自社のインサイドセールスが評価され、他社支援を開始
2006年に創業したエフ・コードは現在、CX向上SaaS「CODE Marketing Cloud」の提供をはじめとするCX事業と、デジタル領域のセールスおよびマーケティング支援を提供するDX支援のふたつを事業軸としている。toCビジネスのマーケティング支援を主軸としていた創業期を経て、2010年にSaaSビジネスを、2019年にBtoB特化型のマーケティング支援およびインサイドセールスの支援をスタートし、半年前には東証グロース市場への上場を果たした。本セッションではこのうちDX支援をテーマに、同社自身がいかにしてデータを活用しながらインサイドセールスの組織運営をしてきたか、その裏側を紹介した。

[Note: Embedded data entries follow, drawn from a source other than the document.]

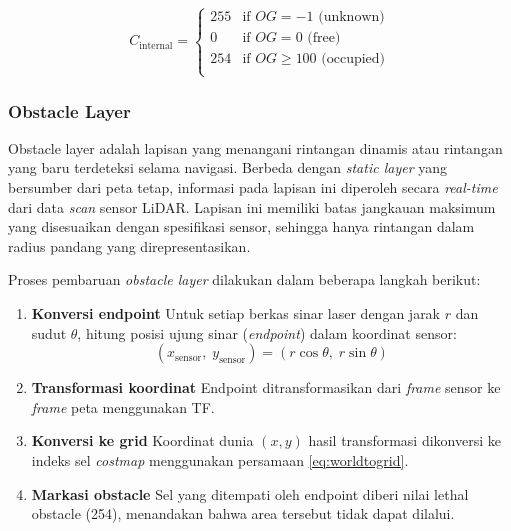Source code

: \begin{equation}C_{\text{internal}} = \begin{cases} 255 & \text{if } OG = -1 \text{ (unknown)} \\ 0 & \text{if } OG = 0 \text{ (free)} \\ 254 & \text{if } OG \geq 100 \text{ (occupied)} \\  \end{cases}\end{equation}

\subsubsection{Obstacle Layer}

Obstacle layer adalah lapisan yang menangani rintangan dinamis atau
rintangan yang baru terdeteksi selama navigasi. Berbeda dengan
\emph{static layer} yang bersumber dari peta tetap, informasi pada
lapisan ini diperoleh secara \emph{real-time} dari data \emph{scan}
sensor LiDAR. Lapisan ini memiliki batas jangkauan maksimum yang
disesuaikan dengan spesifikasi sensor, sehingga hanya rintangan dalam
radius pandang yang direpresentasikan.

Proses pembaruan \emph{obstacle layer} dilakukan dalam beberapa
langkah berikut:

\begin{enumerate}
  \item \textbf{Konversi endpoint} \newline Untuk setiap berkas sinar laser
  dengan jarak $r$ dan sudut $\theta$, hitung posisi ujung sinar
  (\emph{endpoint}) dalam koordinat sensor:
  \begin{equation}
  (x_{\text{sensor}},\; y_{\text{sensor}}) = (r\cos\theta,\; r\sin\theta)
  \end{equation}
  \item \textbf{Transformasi koordinat} \newline Endpoint ditransformasikan
  dari \emph{frame} sensor ke \emph{frame} peta menggunakan TF.
  \item \textbf{Konversi ke grid} \newline Koordinat dunia $(x, y)$ hasil
  transformasi dikonversi ke indeks sel \emph{costmap} menggunakan persamaan \ref{eq:worldtogrid}.
  \item \textbf{Markasi obstacle} \newline Sel yang ditempati oleh endpoint
  diberi nilai lethal obstacle (254), menandakan bahwa
  area tersebut tidak dapat dilalui.
\end{enumerate}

同社にとってDX支援は、2年半ほど前から提供し始めた比較的新しいサービスだ。もともとはCX向上のためのSaaSを自社開発し、自社のインサイドセールスチームで活用していたところ、BtoBの身近な取引先からエフ・コード自身のインサイドセールスを評価する声が聞かれるようになったという。これを機に、取引先企業のインサイドセールスを支援するようになり、現在ではIT、デジタル、SaaS企業を中心に、多数の企業へマーケティングとインサイドセールス支援を提供している。
エフ・コードがセールスプロセスについて考える際のベースとしているのが、営業活動を「リストからリード(見込み客)へ、リードから商談へ、商談から案件受注へ」とフェーズごとに管理する「The Model」の概念だ。このうち同社では、リード創出から商談獲得までをカバーする領域をインサイドセールスと呼んでいる。なお、コロナ禍以前はフィールドセールスの領域であった案件受注も、コロナ以降はインサイドセールスの守備範囲として対応しているという。
シンプルかつ明確な、SDRとBDRの見るべき指標
つまりマーケティングによって接点が得られた見込み客に対するアプローチで商談を獲得するのがインサイドセールスの主な役割だ。一方で、未だ接点のない出会いたい企業をリストアップして電話やDM、FAX、メールなどでアプローチして商談を生むアウトバウンドセールスも守備範囲となる。対応範囲が広いため、そこに紐づく課題やデータは多岐にわたる。
エフ・コードでは外部の企業に対してインサイドセールス支援を始める1年前に、社内のインサイドセールスチームを立ち上げている。立ち上げ以前に抱えていた課題は、毎月のリード数や商談数が目標数値に届かない、そもそもそこにかける行動量や時間を捻出できない、業務にフィットする人材の採用・定着が難しい……など。これはそのまま、多くの営業組織が直面している課題でもある。現状の営業課題を解決しつつ、業務が属人化しないよう仕組み化することで組織全体をレベルアップするために選んだのが、インサイドセールスチーム組織の立ち上げだったのだ。
現在のエフ・コードの組織体制は図のようになっている。
このような体制のもと、エフ・コードのインサイドセールスが着目している指標・データは次のように整理できる。
- SDR(≒インバウンド対応):問い合わせから5分以内の架電率、そこからの商談化率
- BDR(≒アウトバウンド対応)1次コール:接触数/ターゲット比率
- BDR(≒アウトバウンド対応)2次コール:会話時間/商談化率
なお荒井氏は前提として「インサイドセールス=架電ではなく、カバーするチャネルや業務は多岐にわたるが、もっとも素早く濃密なアプローチができるチャネルとして電話を最重視している」と説明した。
同社では、SDRはいわゆる反響型として見込み客側からの問い合わせへの対応、BDRはハウスリストやコールドリストに自社からアプローチを行っている。BDRにおいては、1次コールは商談のきっかけづくりに徹し、2次コールで初めて商談の打診をするというように、細かくその役割を定めている。